_Instructions to follow:_
Copy out exactly the stretch of the listing below that begins at the line containing "H \propto ( N" and ends at the line containing "由前面对位错环等微观缺陷的分", and copy nothing outside it.

-- Input data follows --

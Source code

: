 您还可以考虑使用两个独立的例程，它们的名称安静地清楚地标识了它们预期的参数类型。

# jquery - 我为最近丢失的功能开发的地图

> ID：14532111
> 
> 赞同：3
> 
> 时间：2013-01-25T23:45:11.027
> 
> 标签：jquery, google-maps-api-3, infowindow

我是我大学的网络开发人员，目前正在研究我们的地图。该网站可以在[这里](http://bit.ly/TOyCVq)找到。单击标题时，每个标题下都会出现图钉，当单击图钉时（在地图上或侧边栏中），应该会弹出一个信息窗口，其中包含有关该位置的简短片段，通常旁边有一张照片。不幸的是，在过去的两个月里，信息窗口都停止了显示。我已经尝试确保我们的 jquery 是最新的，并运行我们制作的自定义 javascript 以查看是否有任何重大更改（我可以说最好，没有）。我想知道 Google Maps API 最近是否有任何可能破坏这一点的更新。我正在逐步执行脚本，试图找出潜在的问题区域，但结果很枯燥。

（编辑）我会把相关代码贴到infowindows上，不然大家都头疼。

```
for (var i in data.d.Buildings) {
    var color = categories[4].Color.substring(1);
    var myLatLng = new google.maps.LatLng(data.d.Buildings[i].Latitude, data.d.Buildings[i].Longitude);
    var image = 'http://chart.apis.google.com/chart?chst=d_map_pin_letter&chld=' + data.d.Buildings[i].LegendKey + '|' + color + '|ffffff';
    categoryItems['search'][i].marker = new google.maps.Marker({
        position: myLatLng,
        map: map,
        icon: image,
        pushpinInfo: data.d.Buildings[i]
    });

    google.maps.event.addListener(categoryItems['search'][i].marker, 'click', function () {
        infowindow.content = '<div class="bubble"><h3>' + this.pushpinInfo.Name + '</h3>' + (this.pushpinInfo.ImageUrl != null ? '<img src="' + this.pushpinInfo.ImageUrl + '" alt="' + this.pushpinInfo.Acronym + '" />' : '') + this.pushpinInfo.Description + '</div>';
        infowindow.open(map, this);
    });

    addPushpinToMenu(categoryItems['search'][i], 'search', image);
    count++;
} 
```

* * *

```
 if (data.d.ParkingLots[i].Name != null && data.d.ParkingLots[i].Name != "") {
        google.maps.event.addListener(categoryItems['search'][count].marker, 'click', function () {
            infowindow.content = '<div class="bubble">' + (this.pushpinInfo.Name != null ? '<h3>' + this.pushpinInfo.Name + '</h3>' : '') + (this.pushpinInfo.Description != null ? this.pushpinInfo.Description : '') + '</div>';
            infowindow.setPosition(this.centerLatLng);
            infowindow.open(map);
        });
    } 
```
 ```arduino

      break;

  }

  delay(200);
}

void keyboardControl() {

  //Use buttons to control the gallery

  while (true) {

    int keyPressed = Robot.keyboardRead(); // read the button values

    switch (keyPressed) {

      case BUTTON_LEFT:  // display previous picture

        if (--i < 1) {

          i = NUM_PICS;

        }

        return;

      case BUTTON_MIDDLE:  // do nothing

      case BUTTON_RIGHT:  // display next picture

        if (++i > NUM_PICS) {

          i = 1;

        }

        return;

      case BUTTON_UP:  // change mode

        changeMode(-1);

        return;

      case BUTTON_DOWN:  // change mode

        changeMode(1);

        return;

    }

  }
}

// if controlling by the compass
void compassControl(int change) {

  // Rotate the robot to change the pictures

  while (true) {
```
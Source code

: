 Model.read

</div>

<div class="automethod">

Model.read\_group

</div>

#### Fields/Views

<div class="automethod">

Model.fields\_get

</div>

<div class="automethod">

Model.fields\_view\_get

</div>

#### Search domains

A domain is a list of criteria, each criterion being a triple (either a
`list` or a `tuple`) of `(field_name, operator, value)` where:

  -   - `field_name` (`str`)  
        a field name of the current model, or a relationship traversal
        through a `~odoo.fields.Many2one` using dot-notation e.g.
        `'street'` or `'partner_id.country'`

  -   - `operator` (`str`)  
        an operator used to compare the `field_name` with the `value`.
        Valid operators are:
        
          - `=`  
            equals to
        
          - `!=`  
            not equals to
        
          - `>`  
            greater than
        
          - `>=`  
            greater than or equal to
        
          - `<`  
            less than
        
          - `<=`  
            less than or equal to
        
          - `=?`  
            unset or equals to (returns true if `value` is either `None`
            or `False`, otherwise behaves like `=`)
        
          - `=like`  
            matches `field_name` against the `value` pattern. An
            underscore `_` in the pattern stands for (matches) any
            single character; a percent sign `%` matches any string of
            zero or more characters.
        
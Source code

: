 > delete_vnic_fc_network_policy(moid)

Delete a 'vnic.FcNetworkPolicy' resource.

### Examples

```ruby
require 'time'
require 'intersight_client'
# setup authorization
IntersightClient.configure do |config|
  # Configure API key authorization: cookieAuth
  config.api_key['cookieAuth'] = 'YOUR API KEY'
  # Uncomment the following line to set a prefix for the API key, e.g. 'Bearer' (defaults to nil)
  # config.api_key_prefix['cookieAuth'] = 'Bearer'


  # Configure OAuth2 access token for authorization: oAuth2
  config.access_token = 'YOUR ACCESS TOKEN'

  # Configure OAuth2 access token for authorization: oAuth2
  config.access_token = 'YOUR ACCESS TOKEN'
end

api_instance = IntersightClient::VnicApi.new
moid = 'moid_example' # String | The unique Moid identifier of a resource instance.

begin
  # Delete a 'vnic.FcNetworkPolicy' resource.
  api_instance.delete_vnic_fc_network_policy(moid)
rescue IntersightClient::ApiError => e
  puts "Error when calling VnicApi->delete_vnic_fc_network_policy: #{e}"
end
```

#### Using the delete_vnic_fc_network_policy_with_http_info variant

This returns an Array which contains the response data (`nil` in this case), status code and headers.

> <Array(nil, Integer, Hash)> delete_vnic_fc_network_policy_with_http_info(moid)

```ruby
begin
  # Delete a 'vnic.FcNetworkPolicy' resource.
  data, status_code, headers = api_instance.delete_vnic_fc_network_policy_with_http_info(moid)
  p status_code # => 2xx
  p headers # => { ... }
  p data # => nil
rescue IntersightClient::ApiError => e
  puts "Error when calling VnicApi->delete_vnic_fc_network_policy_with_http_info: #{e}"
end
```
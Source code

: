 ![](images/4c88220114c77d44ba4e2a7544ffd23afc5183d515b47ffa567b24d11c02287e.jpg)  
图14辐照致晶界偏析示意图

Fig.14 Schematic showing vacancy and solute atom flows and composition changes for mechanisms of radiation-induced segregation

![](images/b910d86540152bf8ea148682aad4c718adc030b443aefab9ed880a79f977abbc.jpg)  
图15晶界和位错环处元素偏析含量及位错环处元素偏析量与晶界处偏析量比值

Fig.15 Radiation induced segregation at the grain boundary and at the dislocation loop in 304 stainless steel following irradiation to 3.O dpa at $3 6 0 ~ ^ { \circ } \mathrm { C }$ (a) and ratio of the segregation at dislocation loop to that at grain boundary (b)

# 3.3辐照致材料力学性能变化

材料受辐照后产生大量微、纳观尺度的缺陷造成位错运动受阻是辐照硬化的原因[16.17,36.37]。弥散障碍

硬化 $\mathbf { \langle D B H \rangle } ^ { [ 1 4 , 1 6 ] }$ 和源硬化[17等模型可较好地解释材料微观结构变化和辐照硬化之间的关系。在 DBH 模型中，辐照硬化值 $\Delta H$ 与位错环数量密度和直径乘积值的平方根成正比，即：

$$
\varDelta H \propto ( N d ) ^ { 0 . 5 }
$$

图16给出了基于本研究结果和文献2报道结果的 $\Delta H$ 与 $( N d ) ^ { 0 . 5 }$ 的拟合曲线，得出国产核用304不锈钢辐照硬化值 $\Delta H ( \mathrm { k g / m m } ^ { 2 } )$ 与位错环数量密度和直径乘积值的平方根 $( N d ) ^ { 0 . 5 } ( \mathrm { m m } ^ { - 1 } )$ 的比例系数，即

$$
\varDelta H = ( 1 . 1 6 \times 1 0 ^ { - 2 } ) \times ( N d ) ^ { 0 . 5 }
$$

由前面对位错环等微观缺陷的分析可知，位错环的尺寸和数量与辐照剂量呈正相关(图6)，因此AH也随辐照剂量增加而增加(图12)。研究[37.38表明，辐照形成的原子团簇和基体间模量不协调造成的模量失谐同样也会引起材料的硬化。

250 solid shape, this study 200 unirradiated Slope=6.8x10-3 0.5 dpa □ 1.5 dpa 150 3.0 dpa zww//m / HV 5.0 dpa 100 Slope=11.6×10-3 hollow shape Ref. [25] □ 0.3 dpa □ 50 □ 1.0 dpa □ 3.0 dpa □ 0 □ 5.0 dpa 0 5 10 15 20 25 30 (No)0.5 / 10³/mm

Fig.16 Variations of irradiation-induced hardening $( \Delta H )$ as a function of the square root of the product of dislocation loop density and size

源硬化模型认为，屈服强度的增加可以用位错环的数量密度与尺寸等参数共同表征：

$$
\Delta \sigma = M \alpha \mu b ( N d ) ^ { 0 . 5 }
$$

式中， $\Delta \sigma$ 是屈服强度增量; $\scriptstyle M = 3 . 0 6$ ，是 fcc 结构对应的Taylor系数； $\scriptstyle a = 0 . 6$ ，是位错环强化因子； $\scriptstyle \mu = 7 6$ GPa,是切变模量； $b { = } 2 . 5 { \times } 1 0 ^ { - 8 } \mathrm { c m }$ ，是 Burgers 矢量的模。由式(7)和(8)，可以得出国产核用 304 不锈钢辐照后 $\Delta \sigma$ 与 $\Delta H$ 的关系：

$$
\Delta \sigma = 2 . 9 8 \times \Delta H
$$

-- Input data concluded --

_Completed exercise:_
\varDelta H \propto ( N d ) ^ { 0 . 5 }
$$

图16给出了基于本研究结果和文献2报道结果的 $\Delta H$ 与 $( N d ) ^ { 0 . 5 }$ 的拟合曲线，得出国产核用304不锈钢辐照硬化值 $\Delta H ( \mathrm { k g / m m } ^ { 2 } )$ 与位错环数量密度和直径乘积值的平方根 $( N d ) ^ { 0 . 5 } ( \mathrm { m m } ^ { - 1 } )$ 的比例系数，即

$$
\varDelta H = ( 1 . 1 6 \times 1 0 ^ { - 2 } ) \times ( N d ) ^ { 0 . 5 }
$$

由前面对位错环等微观缺陷的分析可知，位错环的尺寸和数量与辐照剂量呈正相关(图6)，因此AH也随辐照剂量增加而增加(图12)。研究[37.38表明，辐照形成的原子团簇和基体间模量不协调造成的模量失谐同样也会引起材料的硬化。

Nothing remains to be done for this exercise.